[Exercise input — start]

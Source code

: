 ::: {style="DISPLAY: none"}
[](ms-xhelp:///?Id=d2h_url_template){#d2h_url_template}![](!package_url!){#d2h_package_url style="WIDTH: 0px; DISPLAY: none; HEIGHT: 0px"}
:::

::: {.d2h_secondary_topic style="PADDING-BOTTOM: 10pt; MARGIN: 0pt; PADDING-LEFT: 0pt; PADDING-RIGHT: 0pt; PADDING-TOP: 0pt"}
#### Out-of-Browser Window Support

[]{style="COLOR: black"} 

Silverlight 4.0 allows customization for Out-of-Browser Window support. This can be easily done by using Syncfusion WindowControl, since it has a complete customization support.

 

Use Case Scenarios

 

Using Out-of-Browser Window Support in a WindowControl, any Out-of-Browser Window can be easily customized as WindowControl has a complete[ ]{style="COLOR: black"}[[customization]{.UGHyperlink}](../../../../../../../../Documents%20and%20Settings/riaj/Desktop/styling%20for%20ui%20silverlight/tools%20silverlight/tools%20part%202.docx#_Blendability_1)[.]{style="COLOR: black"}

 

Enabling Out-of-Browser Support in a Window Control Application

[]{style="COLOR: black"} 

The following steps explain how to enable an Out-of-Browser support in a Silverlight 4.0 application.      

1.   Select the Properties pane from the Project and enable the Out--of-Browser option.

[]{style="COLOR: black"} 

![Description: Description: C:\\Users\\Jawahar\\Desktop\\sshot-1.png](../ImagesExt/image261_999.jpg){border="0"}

[Exercise input — finish]
[Exercise input — start]

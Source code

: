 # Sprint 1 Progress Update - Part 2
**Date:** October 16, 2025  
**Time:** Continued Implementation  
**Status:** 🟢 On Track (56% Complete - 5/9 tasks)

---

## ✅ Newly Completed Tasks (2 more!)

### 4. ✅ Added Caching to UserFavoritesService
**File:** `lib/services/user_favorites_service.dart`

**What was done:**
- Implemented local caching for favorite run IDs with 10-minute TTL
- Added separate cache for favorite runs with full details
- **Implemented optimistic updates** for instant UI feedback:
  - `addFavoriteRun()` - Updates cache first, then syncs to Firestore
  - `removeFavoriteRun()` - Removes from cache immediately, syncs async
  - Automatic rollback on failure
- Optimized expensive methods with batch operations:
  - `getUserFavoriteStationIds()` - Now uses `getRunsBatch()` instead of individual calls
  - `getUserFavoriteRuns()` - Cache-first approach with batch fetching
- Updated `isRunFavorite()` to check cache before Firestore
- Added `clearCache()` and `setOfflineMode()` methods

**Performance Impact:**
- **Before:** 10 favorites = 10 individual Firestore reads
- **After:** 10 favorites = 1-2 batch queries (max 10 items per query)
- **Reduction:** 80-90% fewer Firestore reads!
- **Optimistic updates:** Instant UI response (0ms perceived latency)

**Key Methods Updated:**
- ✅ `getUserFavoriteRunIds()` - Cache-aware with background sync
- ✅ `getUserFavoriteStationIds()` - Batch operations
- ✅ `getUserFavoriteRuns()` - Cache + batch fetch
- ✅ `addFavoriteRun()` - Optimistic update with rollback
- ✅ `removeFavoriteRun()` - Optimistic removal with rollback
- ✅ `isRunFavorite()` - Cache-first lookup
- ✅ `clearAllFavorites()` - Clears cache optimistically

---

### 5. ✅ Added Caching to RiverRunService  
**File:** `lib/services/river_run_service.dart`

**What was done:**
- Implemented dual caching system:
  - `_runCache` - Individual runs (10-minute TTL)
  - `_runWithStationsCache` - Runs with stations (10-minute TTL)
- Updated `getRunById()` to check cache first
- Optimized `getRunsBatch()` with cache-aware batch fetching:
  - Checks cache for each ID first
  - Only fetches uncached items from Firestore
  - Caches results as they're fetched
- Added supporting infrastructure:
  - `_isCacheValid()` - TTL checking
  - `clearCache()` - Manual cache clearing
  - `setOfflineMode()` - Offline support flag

[Exercise input — finish]

Within the listing above, locate the line containing "- **Before:** 10" and the line containing "Cache + batch fetch". Reproduce those two lines and all lines between them exactly, with nothing added.

Task response |
- **Before:** 10 favorites = 10 individual Firestore reads
- **After:** 10 favorites = 1-2 batch queries (max 10 items per query)
- **Reduction:** 80-90% fewer Firestore reads!
- **Optimistic updates:** Instant UI response (0ms perceived latency)

**Key Methods Updated:**
- ✅ `getUserFavoriteRunIds()` - Cache-aware with background sync
- ✅ `getUserFavoriteStationIds()` - Batch operations
- ✅ `getUserFavoriteRuns()` - Cache + batch fetch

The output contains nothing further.